Information shown Block Start

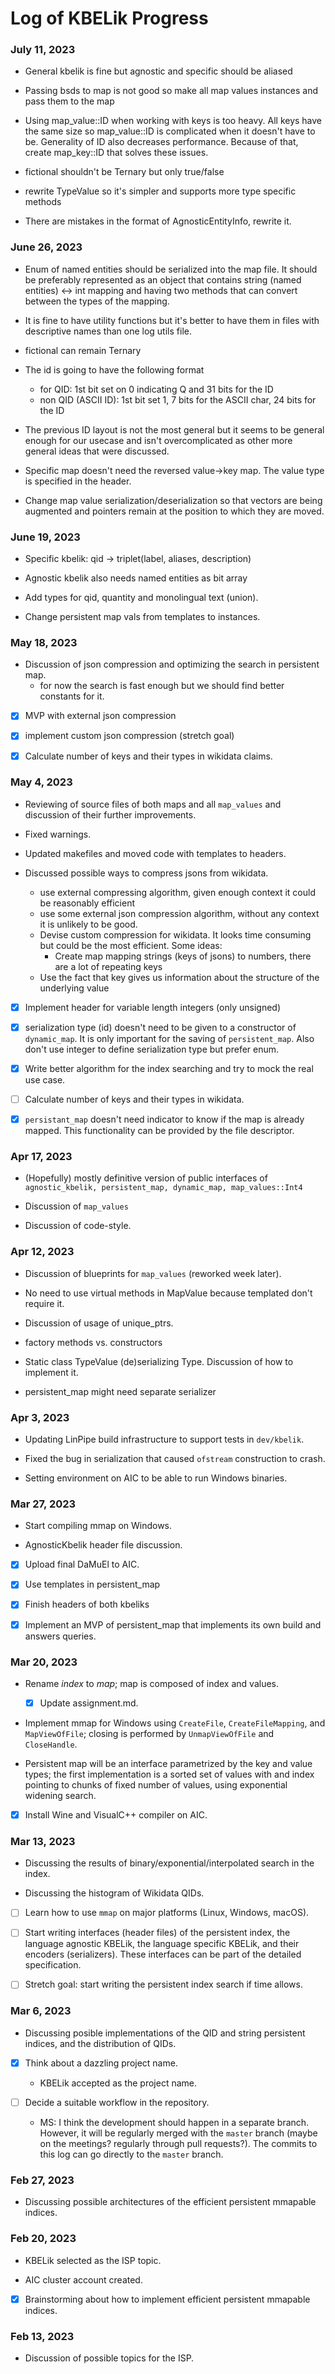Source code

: # Log of KBELik Progress

### July 11, 2023
- General kbelik is fine but agnostic and specific should be aliased

- Passing bsds to map is not good so make all map values instances and pass them
  to the map

- Using map_value::ID when working with keys is too heavy. All keys have the
  same size so map_value::ID is complicated when it doesn't have to be.
  Generality of ID also decreases performance. Because of that, create
  map_key::ID that solves these issues.

- fictional shouldn't be Ternary but only true/false

- rewrite TypeValue so it's simpler and supports more type specific methods

- There are mistakes in the format of AgnosticEntityInfo, rewrite it.

### June 26, 2023
- Enum of named entities should be serialized into the map file. It should be
  preferably represented as an object that contains string (named entities) <-> int
  mapping and having two methods that can convert between the types of the
  mapping.

- It is fine to have utility functions but it's better to have them in files
  with descriptive names than one log utils file.

- fictional can remain Ternary

- The id is going to have the following format
    - for QID: 1st bit set on 0 indicating Q and 31 bits for the ID
    - non QID (ASCII ID): 1st bit set 1, 7 bits for the ASCII char, 24 bits for
      the ID

- The previous ID layout is not the most general but it seems to be general
  enough for our usecase and isn't overcomplicated as other more general ideas
  that were discussed.

- Specific map doesn't need the reversed value->key map. The value type is specified in the
  header.

- Change map value serialization/deserialization so that vectors are being augmented
  and pointers remain at the position to which they are moved.

### June 19, 2023
- Specific kbelik: qid -> triplet(label, aliases, description)

- Agnostic kbelik also needs named entities as bit array

- Add types for qid, quantity and monolingual text (union).

- Change persistent map vals from templates to instances.

### May 18, 2023
- Discussion of json compression and optimizing the search in persistent map.
    - for now the search is fast enough but we should find better constants 
    for it.

- [x] MVP with external json compression 

- [x] implement custom json compression (stretch goal)

- [x] Calculate number of keys and their types in wikidata claims.

### May 4, 2023
- Reviewing of source files of both maps and all `map_values` and discussion of their further
  improvements.

- Fixed warnings.

- Updated makefiles and moved code with templates to headers.

- Discussed possible ways to compress jsons from wikidata.
    - use external compressing algorithm, given enough context it could be
      reasonably efficient
    - use some external json compression algorithm, without any context it is
      unlikely to be good.
    - Devise custom compression for wikidata. It looks time consuming but could
      be the most efficient. Some ideas:
        - Create map mapping strings (keys of jsons) to numbers, there are a lot
	  of repeating keys
	- Use the fact that key gives us information about the structure of the
	  underlying value

- [x] Implement header for variable length integers (only unsigned)

- [x] serialization type (id) doesn't need to be given to a constructor of `dynamic_map`. It is only
  important for the saving of `persistent_map`. Also don't use integer to define
  serialization type but prefer enum.

- [x] Write better algorithm for the index searching and try to mock the real
  use case.

- [ ] Calculate number of keys and their types in wikidata.

- [x] `persistant_map` doesn't need indicator to know if the map is already
  mapped. This functionality can be provided by the file descriptor.


### Apr 17, 2023
- (Hopefully) mostly definitive version of public interfaces of `agnostic_kbelik,
  persistent_map, dynamic_map, map_values::Int4`

- Discussion of `map_values`

- Discussion of code-style.

### Apr 12, 2023
- Discussion of blueprints for `map_values` (reworked week later).

- No need to use virtual methods in MapValue because templated don't require it.

- Discussion of usage of unique_ptrs.

- factory methods vs. constructors

- Static class TypeValue (de)serializing Type. Discussion of how to implement
  it.

- persistent_map might need separate serializer

### Apr 3, 2023
- Updating LinPipe build infrastructure to support tests in `dev/kbelik`.

- Fixed the bug in serialization that caused `ofstream` construction to crash.

- Setting environment on AIC to be able to run Windows binaries.
### Mar 27, 2023
- Start compiling mmap on Windows.

- AgnosticKbelik header file discussion.

- [x] Upload final DaMuEl to AIC.

- [x] Use templates in persistent_map

- [x] Finish headers of both kbeliks

- [x] Implement an MVP of persistent_map that implements its own build and
  answers queries.

### Mar 20, 2023
- Rename _index_ to _map_; map is composed of index and values.
  - [x] Update assignment.md.

- Implement mmap for Windows using `CreateFile`, `CreateFileMapping`,
  and `MapViewOfFile`; closing is performed by `UnmapViewOfFile` and
  `CloseHandle`.

- Persistent map will be an interface parametrized by the key and
  value types; the first implementation is a sorted set of values with
  and index pointing to chunks of fixed number of values, using exponential
  widening search.

- [x] Install Wine and VisualC++ compiler on AIC.

### Mar 13, 2023
- Discussing the results of binary/exponential/interpolated search in the index.

- Discussing the histogram of Wikidata QIDs.

- [ ] Learn how to use `mmap` on major platforms (Linux, Windows, macOS).

- [ ] Start writing interfaces (header files) of the persistent index,
  the language agnostic KBELik, the language specific KBELik, and their
  encoders (serializers). These interfaces can be part of the detailed
  specification.

- [ ] Stretch goal: start writing the persistent index search if time allows.

### Mar 6, 2023
- Discussing posible implementations of the QID and string persistent indices,
  and the distribution of QIDs.

- [x] Think about a dazzling project name.
  - KBELik accepted as the project name.

- [ ] Decide a suitable workflow in the repository.
  - MS: I think the development should happen in a separate branch. However,
    it will be regularly merged with the `master` branch (maybe on the meetings?
    regularly through pull requests?). The commits to this log can go directly
    to the `master` branch.

### Feb 27, 2023
- Discussing possible architectures of the efficient persistent mmapable indices.

### Feb 20, 2023
- KBELik selected as the ISP topic.

- AIC cluster account created.

- [x] Brainstorming about how to implement efficient persistent mmapable indices.

### Feb 13, 2023
- Discussion of possible topics for the ISP.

Information shown Block End

■ **Your task**
Could you reproduce the records above exactly, leaving out the pictures?

■ **Worked solution**
Source code

: # Log of KBELik Progress

### July 11, 2023
- General kbelik is fine but agnostic and specific should be aliased

- Passing bsds to map is not good so make all map values instances and pass them
  to the map

- Using map_value::ID when working with keys is too heavy. All keys have the
  same size so map_value::ID is complicated when it doesn't have to be.
  Generality of ID also decreases performance. Because of that, create
  map_key::ID that solves these issues.

- fictional shouldn't be Ternary but only true/false

- rewrite TypeValue so it's simpler and supports more type specific methods

- There are mistakes in the format of AgnosticEntityInfo, rewrite it.

### June 26, 2023
- Enum of named entities should be serialized into the map file. It should be
  preferably represented as an object that contains string (named entities) <-> int
  mapping and having two methods that can convert between the types of the
  mapping.

- It is fine to have utility functions but it's better to have them in files
  with descriptive names than one log utils file.

- fictional can remain Ternary

- The id is going to have the following format
    - for QID: 1st bit set on 0 indicating Q and 31 bits for the ID
    - non QID (ASCII ID): 1st bit set 1, 7 bits for the ASCII char, 24 bits for
      the ID

- The previous ID layout is not the most general but it seems to be general
  enough for our usecase and isn't overcomplicated as other more general ideas
  that were discussed.

- Specific map doesn't need the reversed value->key map. The value type is specified in the
  header.

- Change map value serialization/deserialization so that vectors are being augmented
  and pointers remain at the position to which they are moved.

### June 19, 2023
- Specific kbelik: qid -> triplet(label, aliases, description)

- Agnostic kbelik also needs named entities as bit array

- Add types for qid, quantity and monolingual text (union).

- Change persistent map vals from templates to instances.

### May 18, 2023
- Discussion of json compression and optimizing the search in persistent map.
    - for now the search is fast enough but we should find better constants 
    for it.

- [x] MVP with external json compression 

- [x] implement custom json compression (stretch goal)

- [x] Calculate number of keys and their types in wikidata claims.

### May 4, 2023
- Reviewing of source files of both maps and all `map_values` and discussion of their further
  improvements.

- Fixed warnings.

- Updated makefiles and moved code with templates to headers.

- Discussed possible ways to compress jsons from wikidata.
    - use external compressing algorithm, given enough context it could be
      reasonably efficient
    - use some external json compression algorithm, without any context it is
      unlikely to be good.
    - Devise custom compression for wikidata. It looks time consuming but could
      be the most efficient. Some ideas:
        - Create map mapping strings (keys of jsons) to numbers, there are a lot
	  of repeating keys
	- Use the fact that key gives us information about the structure of the
	  underlying value

- [x] Implement header for variable length integers (only unsigned)

- [x] serialization type (id) doesn't need to be given to a constructor of `dynamic_map`. It is only
  important for the saving of `persistent_map`. Also don't use integer to define
  serialization type but prefer enum.

- [x] Write better algorithm for the index searching and try to mock the real
  use case.

- [ ] Calculate number of keys and their types in wikidata.

- [x] `persistant_map` doesn't need indicator to know if the map is already
  mapped. This functionality can be provided by the file descriptor.


### Apr 17, 2023
- (Hopefully) mostly definitive version of public interfaces of `agnostic_kbelik,
  persistent_map, dynamic_map, map_values::Int4`

- Discussion of `map_values`

- Discussion of code-style.

### Apr 12, 2023
- Discussion of blueprints for `map_values` (reworked week later).

- No need to use virtual methods in MapValue because templated don't require it.

- Discussion of usage of unique_ptrs.

- factory methods vs. constructors

- Static class TypeValue (de)serializing Type. Discussion of how to implement
  it.

- persistent_map might need separate serializer

### Apr 3, 2023
- Updating LinPipe build infrastructure to support tests in `dev/kbelik`.

- Fixed the bug in serialization that caused `ofstream` construction to crash.

- Setting environment on AIC to be able to run Windows binaries.
### Mar 27, 2023
- Start compiling mmap on Windows.

- AgnosticKbelik header file discussion.

- [x] Upload final DaMuEl to AIC.

- [x] Use templates in persistent_map

- [x] Finish headers of both kbeliks

- [x] Implement an MVP of persistent_map that implements its own build and
  answers queries.

### Mar 20, 2023
- Rename _index_ to _map_; map is composed of index and values.
  - [x] Update assignment.md.

- Implement mmap for Windows using `CreateFile`, `CreateFileMapping`,
  and `MapViewOfFile`; closing is performed by `UnmapViewOfFile` and
  `CloseHandle`.

- Persistent map will be an interface parametrized by the key and
  value types; the first implementation is a sorted set of values with
  and index pointing to chunks of fixed number of values, using exponential
  widening search.

- [x] Install Wine and VisualC++ compiler on AIC.

### Mar 13, 2023
- Discussing the results of binary/exponential/interpolated search in the index.

- Discussing the histogram of Wikidata QIDs.

- [ ] Learn how to use `mmap` on major platforms (Linux, Windows, macOS).

- [ ] Start writing interfaces (header files) of the persistent index,
  the language agnostic KBELik, the language specific KBELik, and their
  encoders (serializers). These interfaces can be part of the detailed
  specification.

- [ ] Stretch goal: start writing the persistent index search if time allows.

### Mar 6, 2023
- Discussing posible implementations of the QID and string persistent indices,
  and the distribution of QIDs.

- [x] Think about a dazzling project name.
  - KBELik accepted as the project name.

- [ ] Decide a suitable workflow in the repository.
  - MS: I think the development should happen in a separate branch. However,
    it will be regularly merged with the `master` branch (maybe on the meetings?
    regularly through pull requests?). The commits to this log can go directly
    to the `master` branch.

### Feb 27, 2023
- Discussing possible architectures of the efficient persistent mmapable indices.

### Feb 20, 2023
- KBELik selected as the ISP topic.

- AIC cluster account created.

- [x] Brainstorming about how to implement efficient persistent mmapable indices.

### Feb 13, 2023
- Discussion of possible topics for the ISP.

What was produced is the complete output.